There are many layers to this film, which runs a full three hours. Prior to her death, Kafuku would listen to recordings of Oto reading lines so that he could practice them while he was driving, and the sudden presence of another person in those hours that he would spend hearing only her voice is disruptive. There is evidently plenty about her loss that Kafuku has yet to process, and almost being in conversation with her on a daily basis has not enabled him to properly resume his life.
The staging of Uncle Vanya in multiple languages is also an opportunity for intriguing communication, one that finds one deaf actress, one who speaks only English and Mandarin, and another who knows only Japanese. The way in which they are able to understand each other through body language and stage directions is fascinating, and the process of many rehearsals and Kafuku commenting on how they are succeeding or failing in speaking to one another is immensely interesting. That one of the actors, Kôji Takatsuki (Masaki Okada), is the man Kafuku saw having an affair with his wife only further complicates his approach to putting on this play.
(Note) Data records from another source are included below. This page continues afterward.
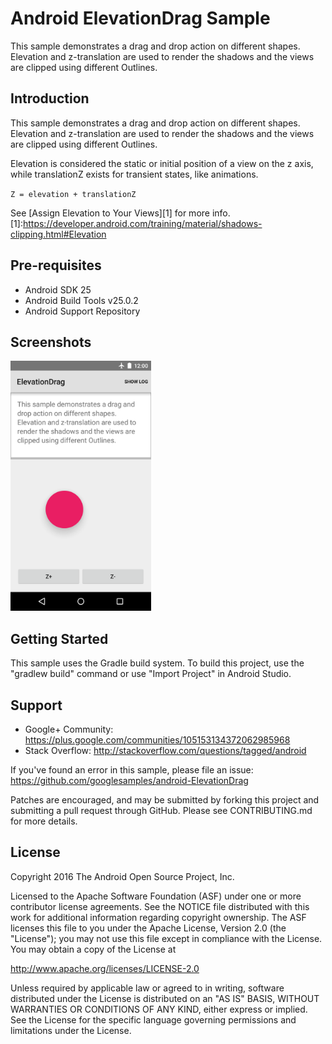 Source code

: 
Android ElevationDrag Sample
===================================

This sample demonstrates a drag and drop action on different shapes. Elevation and
z-translation are used to render the shadows and the views are clipped using different
Outlines.

Introduction
------------

This sample demonstrates a drag and drop action on different shapes. Elevation and
z-translation are used to render the shadows and the views are clipped using different
Outlines.

Elevation is considered the static or initial position of a view on the z axis, while
translationZ exists for transient states, like animations.

`Z = elevation + translationZ`

See [Assign Elevation to Your Views][1] for more info.
[1]:https://developer.android.com/training/material/shadows-clipping.html#Elevation

Pre-requisites
--------------

- Android SDK 25
- Android Build Tools v25.0.2
- Android Support Repository

Screenshots
-------------

<img src="screenshots/1-main.png" height="400" alt="Screenshot"/> 

Getting Started
---------------

This sample uses the Gradle build system. To build this project, use the
"gradlew build" command or use "Import Project" in Android Studio.

Support
-------

- Google+ Community: https://plus.google.com/communities/105153134372062985968
- Stack Overflow: http://stackoverflow.com/questions/tagged/android

If you've found an error in this sample, please file an issue:
https://github.com/googlesamples/android-ElevationDrag

Patches are encouraged, and may be submitted by forking this project and
submitting a pull request through GitHub. Please see CONTRIBUTING.md for more details.

License
-------

Copyright 2016 The Android Open Source Project, Inc.

Licensed to the Apache Software Foundation (ASF) under one or more contributor
license agreements.  See the NOTICE file distributed with this work for
additional information regarding copyright ownership.  The ASF licenses this
file to you under the Apache License, Version 2.0 (the "License"); you may not
use this file except in compliance with the License.  You may obtain a copy of
the License at

http://www.apache.org/licenses/LICENSE-2.0

Unless required by applicable law or agreed to in writing, software
distributed under the License is distributed on an "AS IS" BASIS, WITHOUT
WARRANTIES OR CONDITIONS OF ANY KIND, either express or implied.  See the
License for the specific language governing permissions and limitations under
the License.
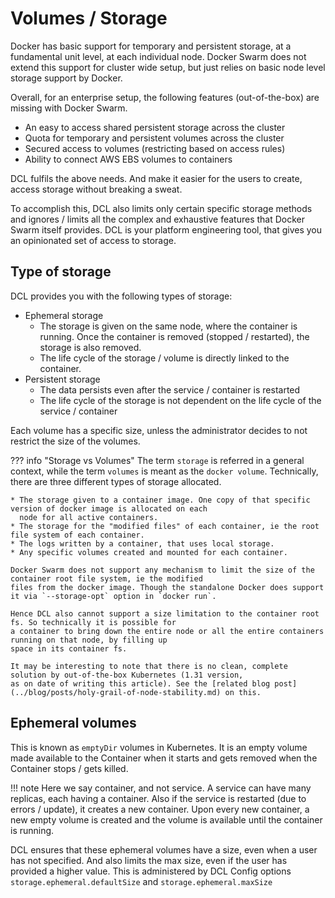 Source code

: # Volumes / Storage

Docker has basic support for temporary and persistent storage, at a fundamental unit level, at each individual
node. Docker Swarm does not extend this support for cluster wide setup, but just relies on basic node level
storage support by Docker.

Overall, for an enterprise setup, the following features (out-of-the-box) are missing with Docker Swarm.

* An easy to access shared persistent storage across the cluster
* Quota for temporary and persistent volumes across the cluster
* Secured access to volumes (restricting based on access rules)
* Ability to connect AWS EBS volumes to containers

DCL fulfils the above needs. And make it easier for the users to create, access storage without breaking a sweat.

To accomplish this, DCL also limits only certain specific storage methods and ignores / limits all the complex and
exhaustive features that Docker Swarm itself provides. DCL is your platform engineering tool, that gives you
an opinionated set of access to storage.

## Type of storage

DCL provides you with the following types of storage:

* Ephemeral storage
    - The storage is given on the same node, where the container is running. Once the container
    is removed (stopped / restarted), the storage is also removed.
    - The life cycle of the storage / volume is directly linked to the container.
* Persistent storage
    - The data persists even after the service / container is restarted
    - The life cycle of the storage is not dependent on the life cycle of the service / container

Each volume has a specific size, unless the administrator decides to not restrict the size of the volumes.

??? info "Storage vs Volumes"
    The term `storage`  is referred in a general context, while the term `volumes` is meant as the `docker volume`.
    Technically, there are three different types of storage allocated.

    * The storage given to a container image. One copy of that specific version of docker image is allocated on each
      node for all active containers.
    * The storage for the "modified files" of each container, ie the root file system of each container.
    * The logs written by a container, that uses local storage.
    * Any specific volumes created and mounted for each container.

    Docker Swarm does not support any mechanism to limit the size of the container root file system, ie the modified
    files from the docker image. Though the standalone Docker does support it via `--storage-opt` option in `docker run`.

    Hence DCL also cannot support a size limitation to the container root fs. So technically it is possible for
    a container to bring down the entire node or all the entire containers running on that node, by filling up
    space in its container fs.

    It may be interesting to note that there is no clean, complete solution by out-of-the-box Kubernetes (1.31 version,
    as on date of writing this article). See the [related blog post](../blog/posts/holy-grail-of-node-stability.md) on this.


## Ephemeral volumes


This is known as `emptyDir` volumes in Kubernetes. It is an empty volume made available to the Container when it
starts and gets removed when the Container stops / gets killed.

!!! note 
    Here we say container, and not service. A service can have many replicas, each having a container. Also if the service 
    is restarted (due to errors / update), it creates a new container. Upon every new container, a new empty volume 
    is created and the volume is available until the container is running.

DCL ensures that these ephemeral volumes have a size, even when a user has not specified. And also limits the max
size, even if the user has provided a higher value. This is administered by DCL Config options 
`storage.ephemeral.defaultSize` and `storage.ephemeral.maxSize`








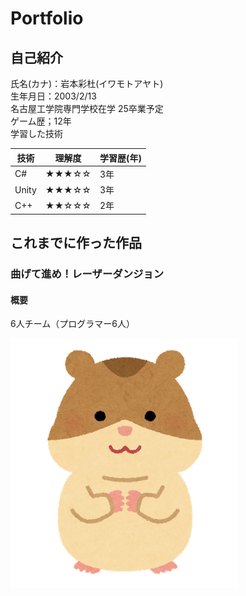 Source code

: # Portfolio

## 自己紹介
氏名(カナ)：岩本彩杜(イワモトアヤト)  
生年月日：2003/2/13  
名古屋工学院専門学校在学 25卒業予定  
ゲーム歴；12年  
学習した技術  

|技術 |理解度    |学習歴(年)|  
|-----|---------|----------|   
|C#   |★★★☆☆|3年       |   
|Unity|★★★☆☆|3年       |   
|C++  |★★☆☆☆|2年       |   


## これまでに作った作品
### 曲げて進め！レーザーダンジョン
#### 概要
6人チーム（プログラマー6人）  

![ごはん](/img/ham.png)
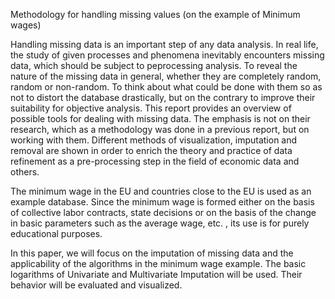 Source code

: Methodology for handling missing values
(on the example of Minimum wages)

Handling missing data is an important step of any data analysis. In real life, the study of given processes and phenomena inevitably encounters missing data, which should be subject to peprocessing analysis. To reveal the nature of the missing data in general, whether they are completely random, random or non-random. To think about what could be done with them so as not to distort the database drastically, but on the contrary to improve their suitability for objective analysis. This report provides an overview of possible tools for dealing with missing data. The emphasis is not on their research, which as a methodology was done in a previous report, but on working with them. Different methods of visualization, imputation and removal are shown in order to enrich the theory and practice of data refinement as a pre-processing step in the field of economic data and others.

The minimum wage in the EU and countries close to the EU is used as an example database. Since the minimum wage is formed either on the basis of collective labor contracts, state decisions or on the basis of the change in basic parameters such as the average wage, etc. , its use is for purely educational purposes.

In this paper, we will focus on the imputation of missing data and the applicability of the algorithms in the minimum wage example. The basic logarithms of Univariate and Multivariate Imputation will be used. Their behavior will be evaluated and visualized.
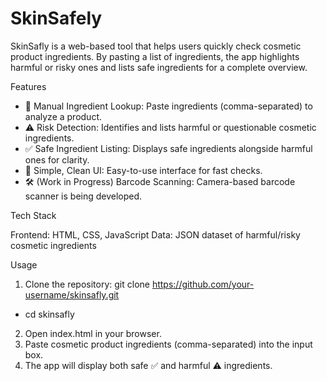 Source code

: # SkinSafely

SkinSafly is a web-based tool that helps users quickly check cosmetic product ingredients. By pasting a list of ingredients, the app highlights harmful or risky ones and lists safe ingredients for a complete overview.

Features

- 🧴 Manual Ingredient Lookup: Paste ingredients (comma-separated) to analyze a product.
- ⚠️ Risk Detection: Identifies and lists harmful or questionable cosmetic ingredients.
- ✅ Safe Ingredient Listing: Displays safe ingredients alongside harmful ones for clarity.
- 🎨 Simple, Clean UI: Easy-to-use interface for fast checks.
- 🛠️ (Work in Progress) Barcode Scanning: Camera-based barcode scanner is being developed.


Tech Stack

Frontend: HTML, CSS, JavaScript
Data: JSON dataset of harmful/risky cosmetic ingredients

Usage

1. Clone the repository: git clone https://github.com/your-username/skinsafly.git 
- cd skinsafly
2. Open index.html in your browser.
3. Paste cosmetic product ingredients (comma-separated) into the input box.
4. The app will display both safe ✅ and harmful ⚠️ ingredients.
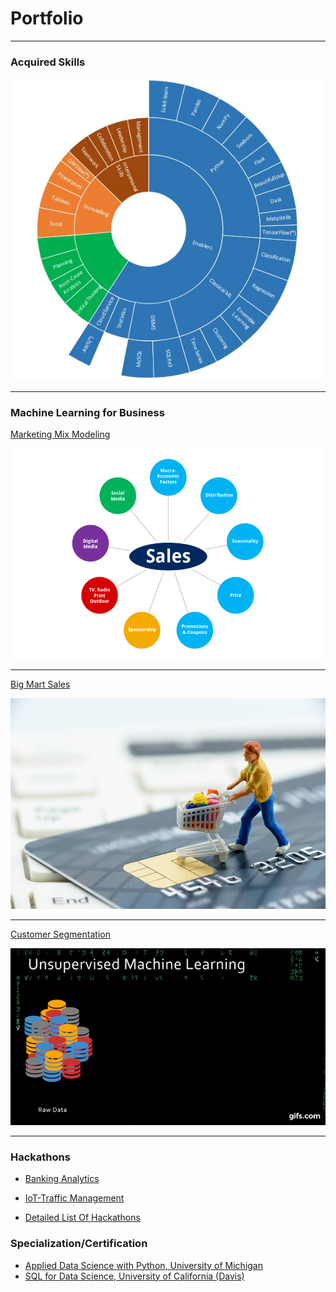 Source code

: # Portfolio
---
### Acquired Skills


<img src="images/skills-1.jpg?raw=true"/>

---

### Machine Learning for Business

[Marketing Mix Modeling](https://github.com/data-crat/Machine-Learning/tree/master/Market-Mix-Modelling)

<img src="images/market_mix.png?raw=true"/>

---
[Big Mart Sales](https://github.com/data-crat/Machine-Learning/tree/master/Big%20Mart%20Sales)

<img src="images/Big_Mart.jpg?raw=true"/>

---
[Customer Segmentation](https://github.com/data-crat/Machine-Learning/tree/master/CLUSTERING)

<img src="images/unsupervised.gif?raw=true"/>

---

### Hackathons

- [Banking Analytics](https://github.com/data-crat/Hackathons/blob/master/Banking%20Analytics/Banking_Analytics.ipynb)

- [IoT-Traffic Management](https://github.com/data-crat/Hackathons/blob/master/IOT-Traffic%20Management/IOT_ML-To_Supervised.ipynb)

- [Detailed List Of Hackathons](https://github.com/data-crat/Hackathons/blob/master/README.md)

### Specialization/Certification

- [Applied Data Science with Python, University of Michigan](https://www.coursera.org/account/accomplishments/specialization/XQMGY9WELE8V)
- [SQL for Data Science, University of California (Davis)](https://www.coursera.org/account/accomplishments/certificate/NQ63R8T4EX8K)

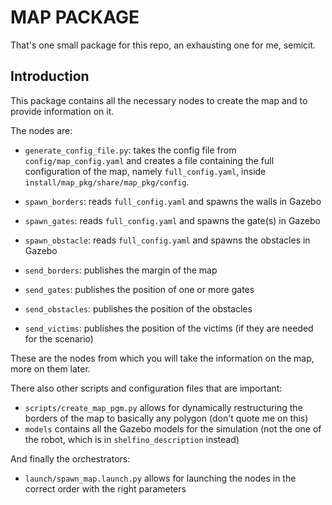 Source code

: # MAP PACKAGE

That's one small package for this repo, an exhausting one for me, semicit.

## Introduction

This package contains all the necessary nodes to create the map and to provide information on it.

The nodes are:

- `generate_config_file.py`: takes the config file from `config/map_config.yaml` and creates a file 
  containing the full configuration of the map, namely `full_config.yaml`, inside 
  `install/map_pkg/share/map_pkg/config`.

- `spawn_borders`: reads `full_config.yaml` and spawns the walls in Gazebo
- `spawn_gates`: reads `full_config.yaml` and spawns the gate(s) in Gazebo
- `spawn_obstacle`: reads `full_config.yaml` and spawns the obstacles in Gazebo

- `send_borders`: publishes the margin of the map 
- `send_gates`: publishes the position of one or more gates
- `send_obstacles`: publishes the position of the obstacles
- `send_victims`: publishes the position of the victims (if they are needed for the scenario)

These are the nodes from which you will take the information on the map, more on them later. 

There also other scripts and configuration files that are important:

- `scripts/create_map_pgm.py` allows for dynamically restructuring the borders of the map to basically any polygon (don't quote me on this)
- `models` contains all the Gazebo models for the simulation (not the one of the robot, which is in `shelfino_description` instead)

And finally the orchestrators:

- `launch/spawn_map.launch.py` allows for launching the nodes in the correct order with the right parameters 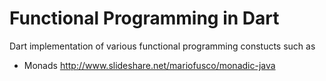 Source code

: # Functional Programming in Dart

Dart implementation of various functional programming constucts such as
 
 * Monads http://www.slideshare.net/mariofusco/monadic-java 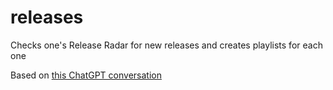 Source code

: # releases
Checks one's Release Radar for new releases and creates playlists for each one

Based on [this ChatGPT conversation](https://chat.openai.com/share/54abfd00-2c3a-4b0b-851b-15884cede879)
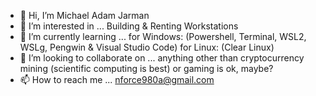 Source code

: - 👋 Hi, I’m Michael Adam Jarman
- 👀 I’m interested in ...
Building & Renting Workstations
- 🌱 I’m currently learning ...
for Windows: (Powershell, Terminal, WSL2, WSLg, Pengwin & Visual Studio Code) for Linux: (Clear Linux)
- 💞️ I’m looking to collaborate on ...
anything other than cryptocurrency mining (scientific computing is best) or gaming is ok, maybe?
- 📫 How to reach me ...
nforce980a@gmail.com

<!---
atomicrulez/atomicrulez is a ✨ special ✨ repository because its `README.md` (this file) appears on your GitHub profile.
You can click the Preview link to take a look at your changes.
--->

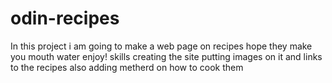 # odin-recipes

In this project i am going to make a web page on recipes hope they make you mouth water enjoy! skills creating the site putting images on it and links to the recipes also adding metherd on how to cook them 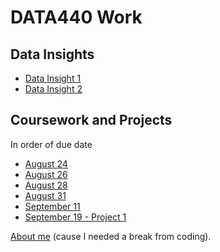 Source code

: # DATA440 Work
## Data Insights
* [Data Insight 1](https://ehnafziger.github.io/DATA440/data_insight_1)
* [Data Insight 2](https://ehnafziger.github.io/DATA440/data_insight_2)

## Coursework and Projects
In order of due date
* [August 24](https://ehnafziger.github.io/DATA440/082120)
* [August 26](https://ehnafziger.github.io/DATA440/082620)
* [August 28](https://ehnafziger.github.io/DATA440/082820)
* [August 31](https://ehnafziger.github.io/DATA440/083120)
* [September 11](https://ehnafziger.github.io/DATA440/091120)
* [September 19 - Project 1](https://ehnafziger.github.io/DATA440/proj_1)


[About me](https://ehnafziger.github.io/DATA440/bio) (cause I needed a break from coding).
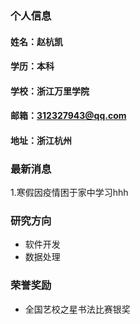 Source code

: ### 个人信息       
#### 姓名：赵杭凯
#### 学历：本科
#### 学校：浙江万里学院
#### 邮箱：312327943@qq.com
#### 地址：浙江杭州

### 最新消息
 1.寒假因疫情困于家中学习hhh
 
### 研究方向
- 软件开发
- 数据处理

### 荣誉奖励
- 全国艺校之星书法比赛银奖

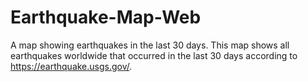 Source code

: # Earthquake-Map-Web

A map showing earthquakes in the last 30 days.
This map shows all earthquakes worldwide that occurred in the last 30 days according to <https://earthquake.usgs.gov/>.
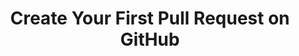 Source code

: ---
title: Create Your First Pull Request on GitHub
description: ''
position: 8
category: How to / Demo
---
There are many moments of silence to be found throughout this lengthy film, which doesn’t suggest unnecessary padding but instead an ability to stop and sit with the misery of loneliness and the uncertainty of the future. Kafuku might not describe himself as an unhappy person, but he doesn’t radiate warmth or joy, and he seems to have no interest in investing in his own prosperity. He works because that is what he does, and he has no desire to build a new relationship with someone who, unsurprisingly, turns out to have a good deal of baggage herself, albeit of a different variety.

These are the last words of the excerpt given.